EXERCISE INSTRUCTIONS
Output the lines of the records below exactly, beginning at their first line and ending at the line with "of formatted table"; include no pictures.

AVAILABLE DATA
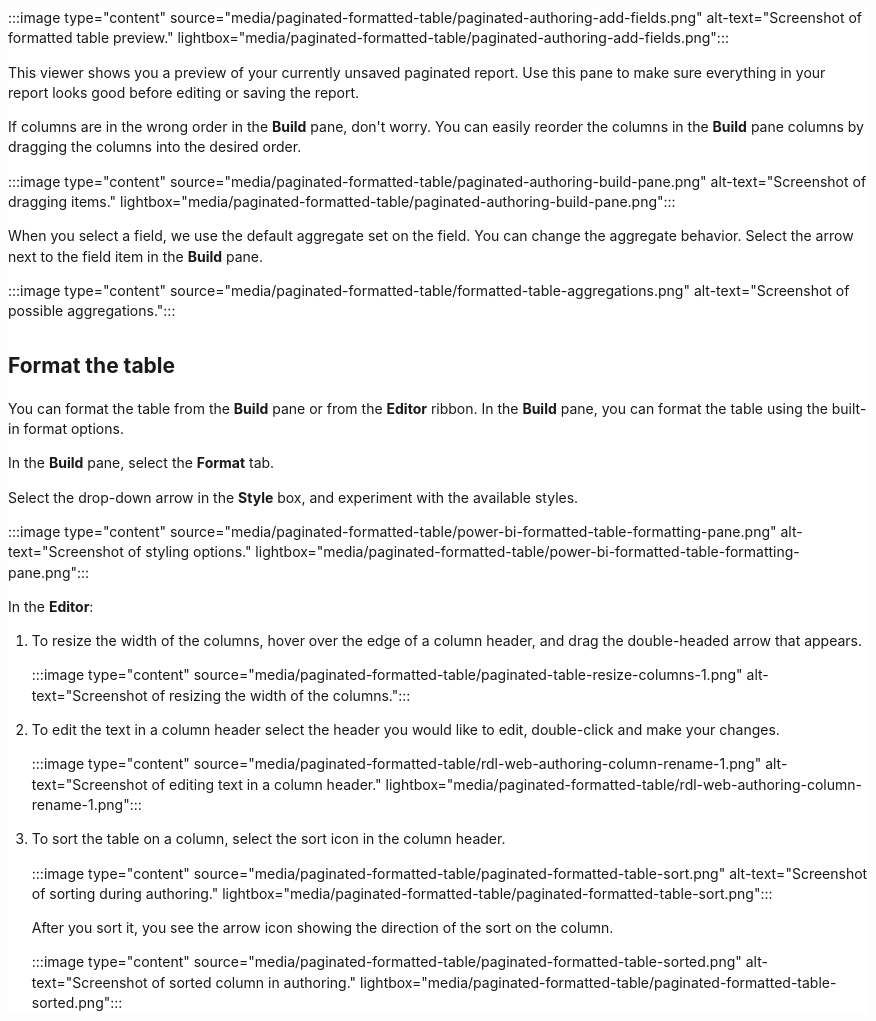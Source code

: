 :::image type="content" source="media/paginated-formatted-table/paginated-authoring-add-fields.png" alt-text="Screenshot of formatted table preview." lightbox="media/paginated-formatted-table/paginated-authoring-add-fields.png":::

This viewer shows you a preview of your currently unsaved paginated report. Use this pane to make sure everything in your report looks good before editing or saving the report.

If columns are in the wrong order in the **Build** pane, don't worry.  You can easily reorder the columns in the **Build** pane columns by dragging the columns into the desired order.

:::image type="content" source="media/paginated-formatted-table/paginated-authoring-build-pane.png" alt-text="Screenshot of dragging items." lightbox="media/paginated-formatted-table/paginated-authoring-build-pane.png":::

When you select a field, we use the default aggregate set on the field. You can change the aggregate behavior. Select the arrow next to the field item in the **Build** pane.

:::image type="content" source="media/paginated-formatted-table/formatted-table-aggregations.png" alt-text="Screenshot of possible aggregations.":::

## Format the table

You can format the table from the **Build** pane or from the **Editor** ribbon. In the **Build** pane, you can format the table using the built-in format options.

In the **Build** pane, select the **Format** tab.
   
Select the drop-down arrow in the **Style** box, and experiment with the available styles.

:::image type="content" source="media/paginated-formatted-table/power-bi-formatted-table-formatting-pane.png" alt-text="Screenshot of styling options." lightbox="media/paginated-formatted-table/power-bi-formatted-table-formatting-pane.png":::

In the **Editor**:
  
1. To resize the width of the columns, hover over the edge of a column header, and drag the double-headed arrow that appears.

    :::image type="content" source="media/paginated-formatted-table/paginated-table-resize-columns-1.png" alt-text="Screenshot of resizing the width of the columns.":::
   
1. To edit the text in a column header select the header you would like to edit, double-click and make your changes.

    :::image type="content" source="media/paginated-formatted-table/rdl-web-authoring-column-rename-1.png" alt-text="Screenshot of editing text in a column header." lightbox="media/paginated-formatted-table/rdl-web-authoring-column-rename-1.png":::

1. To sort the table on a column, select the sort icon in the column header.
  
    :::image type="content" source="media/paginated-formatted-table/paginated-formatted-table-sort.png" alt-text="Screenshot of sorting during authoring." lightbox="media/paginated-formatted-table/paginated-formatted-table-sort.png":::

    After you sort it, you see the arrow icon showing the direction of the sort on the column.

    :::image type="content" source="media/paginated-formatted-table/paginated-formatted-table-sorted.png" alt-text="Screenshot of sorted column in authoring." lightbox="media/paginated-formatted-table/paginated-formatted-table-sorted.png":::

RESPONSE TO THE TASK
Source code

: :::image type="content" source="media/paginated-formatted-table/paginated-authoring-add-fields.png" alt-text="Screenshot of formatted table preview." lightbox="media/paginated-formatted-table/paginated-authoring-add-fields.png":::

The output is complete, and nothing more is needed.